DATA SECTION:
== Segment start ==

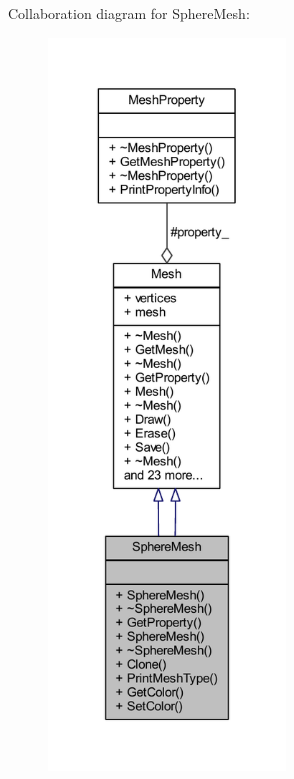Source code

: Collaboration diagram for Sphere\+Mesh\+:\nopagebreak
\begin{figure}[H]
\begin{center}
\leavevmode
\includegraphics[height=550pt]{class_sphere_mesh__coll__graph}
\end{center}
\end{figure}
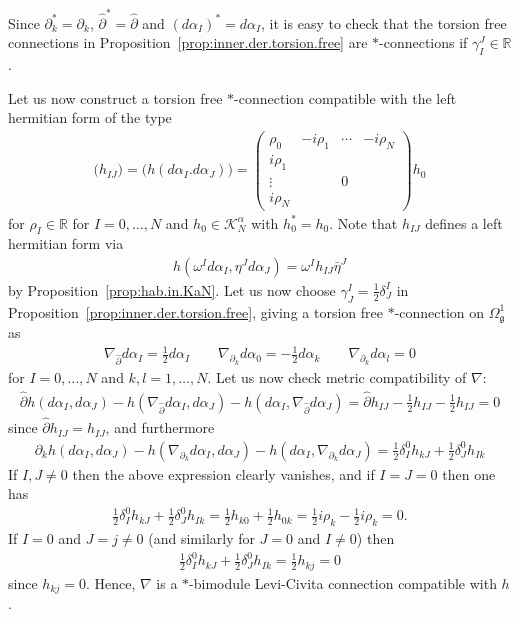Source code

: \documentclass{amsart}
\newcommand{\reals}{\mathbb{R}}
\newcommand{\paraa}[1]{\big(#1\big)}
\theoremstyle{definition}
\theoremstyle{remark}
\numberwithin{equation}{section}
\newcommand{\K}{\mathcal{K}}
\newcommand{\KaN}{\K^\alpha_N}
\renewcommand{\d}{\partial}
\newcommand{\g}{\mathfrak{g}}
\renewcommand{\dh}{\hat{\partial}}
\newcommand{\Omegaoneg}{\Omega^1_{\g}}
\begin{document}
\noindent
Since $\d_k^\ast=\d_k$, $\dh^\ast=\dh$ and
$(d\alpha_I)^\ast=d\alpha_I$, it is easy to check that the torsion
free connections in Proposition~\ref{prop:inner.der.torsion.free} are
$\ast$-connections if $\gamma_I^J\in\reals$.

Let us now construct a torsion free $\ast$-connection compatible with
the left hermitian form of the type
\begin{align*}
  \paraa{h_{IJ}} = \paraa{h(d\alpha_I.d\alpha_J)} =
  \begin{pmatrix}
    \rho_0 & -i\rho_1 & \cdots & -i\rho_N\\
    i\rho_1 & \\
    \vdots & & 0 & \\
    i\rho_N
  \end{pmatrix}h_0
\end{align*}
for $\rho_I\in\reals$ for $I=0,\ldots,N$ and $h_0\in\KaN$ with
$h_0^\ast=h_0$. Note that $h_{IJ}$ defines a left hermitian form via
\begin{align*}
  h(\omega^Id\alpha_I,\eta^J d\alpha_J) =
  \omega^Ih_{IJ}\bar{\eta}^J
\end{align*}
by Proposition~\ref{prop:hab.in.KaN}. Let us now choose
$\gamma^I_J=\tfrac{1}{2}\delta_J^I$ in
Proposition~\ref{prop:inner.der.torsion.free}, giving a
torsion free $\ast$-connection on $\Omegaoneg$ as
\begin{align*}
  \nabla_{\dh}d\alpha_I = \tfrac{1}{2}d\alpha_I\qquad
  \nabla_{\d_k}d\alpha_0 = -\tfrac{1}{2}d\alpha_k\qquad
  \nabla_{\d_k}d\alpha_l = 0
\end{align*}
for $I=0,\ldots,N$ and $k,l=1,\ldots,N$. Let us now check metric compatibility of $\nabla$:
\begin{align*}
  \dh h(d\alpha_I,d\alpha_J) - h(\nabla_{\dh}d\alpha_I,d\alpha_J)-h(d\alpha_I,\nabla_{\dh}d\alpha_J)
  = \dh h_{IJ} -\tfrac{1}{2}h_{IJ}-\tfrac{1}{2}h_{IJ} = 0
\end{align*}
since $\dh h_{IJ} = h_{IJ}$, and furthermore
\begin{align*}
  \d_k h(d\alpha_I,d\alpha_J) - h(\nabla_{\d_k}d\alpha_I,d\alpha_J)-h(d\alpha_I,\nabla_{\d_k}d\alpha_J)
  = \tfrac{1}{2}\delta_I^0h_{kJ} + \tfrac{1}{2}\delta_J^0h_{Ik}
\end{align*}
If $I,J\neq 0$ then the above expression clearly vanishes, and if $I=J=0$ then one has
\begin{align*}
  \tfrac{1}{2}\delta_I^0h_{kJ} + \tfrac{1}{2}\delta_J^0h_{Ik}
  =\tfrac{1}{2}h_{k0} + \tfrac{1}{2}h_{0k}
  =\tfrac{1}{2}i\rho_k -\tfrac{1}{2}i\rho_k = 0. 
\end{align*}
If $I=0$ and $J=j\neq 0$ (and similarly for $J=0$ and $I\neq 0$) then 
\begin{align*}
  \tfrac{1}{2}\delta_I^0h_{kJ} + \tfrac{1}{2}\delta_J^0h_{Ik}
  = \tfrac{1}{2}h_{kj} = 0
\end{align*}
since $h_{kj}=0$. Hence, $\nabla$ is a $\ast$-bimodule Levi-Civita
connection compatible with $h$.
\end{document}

== Segment end ==

TASK DETAILS: Begin with the line that contains "If $I=0$ and" and print each line exactly until the data ends, including the last line.

RESPONSE BOX:
If $I=0$ and $J=j\neq 0$ (and similarly for $J=0$ and $I\neq 0$) then 
\begin{align*}
  \tfrac{1}{2}\delta_I^0h_{kJ} + \tfrac{1}{2}\delta_J^0h_{Ik}
  = \tfrac{1}{2}h_{kj} = 0
\end{align*}
since $h_{kj}=0$. Hence, $\nabla$ is a $\ast$-bimodule Levi-Civita
connection compatible with $h$.
\end{document}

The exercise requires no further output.